To test this idea, I racked my brain – could I think of an example where artistic expression is being used to develop such as space related to gender and sexuality? Then I realised, the queer choir I was part of last year does in many ways function as a model of artistic inclusivity in the Canberra community. Though the Qwire (as it is known) is also sometimes called the “Canberra Gay and Lesbian Choir” this is perhaps due more to its sexuality-politics historical roots in the 90s, than its current member base. Qwire was one of the first places where I felt very welcomed in the queer community “despite” identifying as pan/bisexual. There were of course a few people who I felt maybe weren’t so keen to chat to me once they heard I had a boyfriend. But aside from the individual-to-individual differences of orientation and opinion, the point is that as a whole Qwire is a place for singing together and thus creating a space for (literally!) expressing oneself in harmony with others. In choir I was more than just a funny sounding alto line – I was part of beautiful and complex chords.

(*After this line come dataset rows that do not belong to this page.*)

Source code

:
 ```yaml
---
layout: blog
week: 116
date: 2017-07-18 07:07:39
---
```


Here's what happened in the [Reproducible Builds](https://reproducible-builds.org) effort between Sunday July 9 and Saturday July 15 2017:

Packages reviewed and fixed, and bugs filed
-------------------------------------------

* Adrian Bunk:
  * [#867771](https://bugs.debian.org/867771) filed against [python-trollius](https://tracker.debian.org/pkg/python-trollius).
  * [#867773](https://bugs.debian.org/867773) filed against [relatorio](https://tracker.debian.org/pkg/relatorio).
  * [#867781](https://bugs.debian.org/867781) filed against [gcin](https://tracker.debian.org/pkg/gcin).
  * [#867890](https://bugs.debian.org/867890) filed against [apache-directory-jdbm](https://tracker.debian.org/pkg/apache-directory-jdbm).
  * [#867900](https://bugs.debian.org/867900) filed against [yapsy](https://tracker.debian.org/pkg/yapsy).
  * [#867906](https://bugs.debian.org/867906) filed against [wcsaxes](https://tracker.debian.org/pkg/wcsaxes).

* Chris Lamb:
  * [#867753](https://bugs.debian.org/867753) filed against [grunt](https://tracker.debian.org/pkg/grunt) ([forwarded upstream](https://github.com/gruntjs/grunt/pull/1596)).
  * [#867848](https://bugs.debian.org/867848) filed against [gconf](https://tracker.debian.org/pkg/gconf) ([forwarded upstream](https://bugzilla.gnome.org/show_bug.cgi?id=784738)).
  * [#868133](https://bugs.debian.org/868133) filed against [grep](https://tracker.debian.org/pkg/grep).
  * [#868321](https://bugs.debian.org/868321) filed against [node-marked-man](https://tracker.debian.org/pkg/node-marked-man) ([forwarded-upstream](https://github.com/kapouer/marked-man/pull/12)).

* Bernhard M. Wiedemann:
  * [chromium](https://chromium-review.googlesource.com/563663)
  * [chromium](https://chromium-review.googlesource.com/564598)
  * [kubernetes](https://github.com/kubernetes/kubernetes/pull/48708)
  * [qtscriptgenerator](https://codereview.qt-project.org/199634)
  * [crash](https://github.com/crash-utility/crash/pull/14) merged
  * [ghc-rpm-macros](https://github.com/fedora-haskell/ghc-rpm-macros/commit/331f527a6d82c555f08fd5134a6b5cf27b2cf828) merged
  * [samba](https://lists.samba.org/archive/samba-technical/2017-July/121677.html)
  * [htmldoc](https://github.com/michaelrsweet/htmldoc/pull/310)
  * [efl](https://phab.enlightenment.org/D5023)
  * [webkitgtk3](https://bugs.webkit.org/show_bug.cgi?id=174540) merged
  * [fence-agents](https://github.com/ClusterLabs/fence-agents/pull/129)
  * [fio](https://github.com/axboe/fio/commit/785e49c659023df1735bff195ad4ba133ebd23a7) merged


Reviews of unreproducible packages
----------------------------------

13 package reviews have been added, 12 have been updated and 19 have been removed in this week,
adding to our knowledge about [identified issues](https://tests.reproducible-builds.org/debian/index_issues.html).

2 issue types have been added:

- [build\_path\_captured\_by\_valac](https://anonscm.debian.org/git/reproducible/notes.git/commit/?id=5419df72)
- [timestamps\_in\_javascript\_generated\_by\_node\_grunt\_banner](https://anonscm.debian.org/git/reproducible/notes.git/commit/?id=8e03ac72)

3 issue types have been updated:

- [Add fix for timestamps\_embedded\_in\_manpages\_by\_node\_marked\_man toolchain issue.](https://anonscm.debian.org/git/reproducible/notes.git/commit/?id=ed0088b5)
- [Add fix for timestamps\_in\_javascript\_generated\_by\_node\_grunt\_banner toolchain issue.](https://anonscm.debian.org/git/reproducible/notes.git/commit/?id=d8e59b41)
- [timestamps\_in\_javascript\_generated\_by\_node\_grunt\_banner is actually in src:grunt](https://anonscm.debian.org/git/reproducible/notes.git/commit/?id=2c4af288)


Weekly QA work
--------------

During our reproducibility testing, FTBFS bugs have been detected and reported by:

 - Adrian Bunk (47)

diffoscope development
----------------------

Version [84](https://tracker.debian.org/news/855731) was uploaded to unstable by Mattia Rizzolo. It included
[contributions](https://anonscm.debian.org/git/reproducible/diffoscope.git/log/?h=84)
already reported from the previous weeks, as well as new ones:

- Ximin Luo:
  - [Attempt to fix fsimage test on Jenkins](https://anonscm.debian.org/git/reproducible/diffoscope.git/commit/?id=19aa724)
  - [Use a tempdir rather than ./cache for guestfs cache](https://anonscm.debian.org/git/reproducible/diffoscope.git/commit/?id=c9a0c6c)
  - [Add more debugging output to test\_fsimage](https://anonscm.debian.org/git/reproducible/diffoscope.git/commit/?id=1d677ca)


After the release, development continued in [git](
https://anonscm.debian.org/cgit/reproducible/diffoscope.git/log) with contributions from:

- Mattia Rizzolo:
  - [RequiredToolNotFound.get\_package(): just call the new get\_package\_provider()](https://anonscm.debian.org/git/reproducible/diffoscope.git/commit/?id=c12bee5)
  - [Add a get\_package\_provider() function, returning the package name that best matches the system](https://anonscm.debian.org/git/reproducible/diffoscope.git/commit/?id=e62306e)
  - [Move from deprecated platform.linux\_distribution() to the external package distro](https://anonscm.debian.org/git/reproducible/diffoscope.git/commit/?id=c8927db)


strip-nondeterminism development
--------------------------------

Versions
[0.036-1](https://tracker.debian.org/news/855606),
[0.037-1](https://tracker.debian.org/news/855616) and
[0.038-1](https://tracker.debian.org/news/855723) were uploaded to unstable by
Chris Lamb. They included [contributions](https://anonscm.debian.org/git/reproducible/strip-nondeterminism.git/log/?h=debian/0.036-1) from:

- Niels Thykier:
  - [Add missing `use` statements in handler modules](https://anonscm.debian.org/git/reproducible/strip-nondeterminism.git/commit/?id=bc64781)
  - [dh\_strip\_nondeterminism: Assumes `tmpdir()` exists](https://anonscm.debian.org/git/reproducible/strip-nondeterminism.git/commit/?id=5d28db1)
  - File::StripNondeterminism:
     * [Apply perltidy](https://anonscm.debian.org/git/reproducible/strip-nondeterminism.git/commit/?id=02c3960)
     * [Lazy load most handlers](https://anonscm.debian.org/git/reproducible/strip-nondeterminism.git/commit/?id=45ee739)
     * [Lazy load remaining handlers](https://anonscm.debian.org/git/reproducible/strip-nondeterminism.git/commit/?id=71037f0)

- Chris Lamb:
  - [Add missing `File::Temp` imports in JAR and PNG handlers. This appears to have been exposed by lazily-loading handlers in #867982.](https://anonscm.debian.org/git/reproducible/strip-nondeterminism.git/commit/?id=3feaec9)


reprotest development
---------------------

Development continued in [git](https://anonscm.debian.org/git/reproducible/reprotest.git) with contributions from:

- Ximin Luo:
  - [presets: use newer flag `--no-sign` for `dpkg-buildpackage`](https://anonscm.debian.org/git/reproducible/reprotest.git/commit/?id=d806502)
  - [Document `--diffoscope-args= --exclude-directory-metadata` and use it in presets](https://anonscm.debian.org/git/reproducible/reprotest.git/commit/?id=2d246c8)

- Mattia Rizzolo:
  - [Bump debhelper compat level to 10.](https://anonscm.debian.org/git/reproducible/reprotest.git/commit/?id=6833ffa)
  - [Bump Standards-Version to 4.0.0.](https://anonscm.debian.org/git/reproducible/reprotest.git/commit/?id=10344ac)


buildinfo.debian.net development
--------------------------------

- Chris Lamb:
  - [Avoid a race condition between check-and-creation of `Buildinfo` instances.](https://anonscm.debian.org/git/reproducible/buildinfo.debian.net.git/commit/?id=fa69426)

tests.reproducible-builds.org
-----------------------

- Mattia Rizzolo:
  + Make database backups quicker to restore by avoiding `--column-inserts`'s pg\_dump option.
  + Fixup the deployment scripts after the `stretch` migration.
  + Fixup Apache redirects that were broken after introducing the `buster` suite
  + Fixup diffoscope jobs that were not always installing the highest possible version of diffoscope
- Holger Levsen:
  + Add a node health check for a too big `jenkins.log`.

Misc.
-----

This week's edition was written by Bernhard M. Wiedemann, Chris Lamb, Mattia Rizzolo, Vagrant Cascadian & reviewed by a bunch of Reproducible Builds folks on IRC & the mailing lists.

The possibilities of artistic expression are endless...

The possibilities of artistic expression are endless…

This year I’m meant to be focusing more on study (blogging counts right? *cough*) so I’m taking a break from Qwire and enjoying being on the receiving end of many of their public performances. But when I think about my time there, the more it strikes me as a great thing to have been a part of. Often the Qwire performs at events where there might be a lot of problematic identity politics stuff going down – where questions might be being raised about only a narrow proportion of the queer community being represented, etc – but then Qwire will step up and sing, and for a moment at least those political tensions are put aside. Because Qwire is a veritable alphabet soup, and there’s a lot more joy and playfulness than there is policing of identity boundaries. And it seems to me that even if you’re just listening, you’re part of a new shared space.